** Exercise description **
Write out the line that contains "Borrow Books: Borrow" and every line after it through the end of the entries, exactly as given and with no other lines.

Saved entries
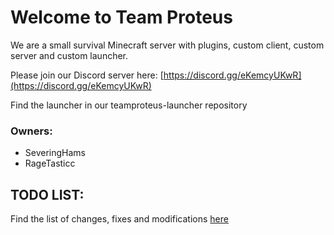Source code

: # Welcome to Team Proteus

We are a small survival Minecraft server with plugins, custom client, custom server and custom launcher.

Please join our Discord server here: [https://discord.gg/eKemcyUKwR](https://discord.gg/eKemcyUKwR)

Find the launcher in our teamproteus-launcher repository

### Owners:
- SeveringHams
- RageTasticc

## TODO LIST:

Find the list of changes, fixes and modifications [here](todo.md#arrow_right-to-do)
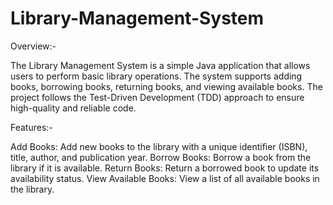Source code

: # Library-Management-System
Overview:-

The Library Management System is a simple Java application that allows users to perform basic library operations. The system supports adding books, borrowing books, returning books, and viewing available books. The project follows the Test-Driven Development (TDD) approach to ensure high-quality and reliable code.

Features:-

Add Books: Add new books to the library with a unique identifier (ISBN), title, author, and publication year.
Borrow Books: Borrow a book from the library if it is available.
Return Books: Return a borrowed book to update its availability status.
View Available Books: View a list of all available books in the library.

** Response to the task **
Borrow Books: Borrow a book from the library if it is available.
Return Books: Return a borrowed book to update its availability status.
View Available Books: View a list of all available books in the library.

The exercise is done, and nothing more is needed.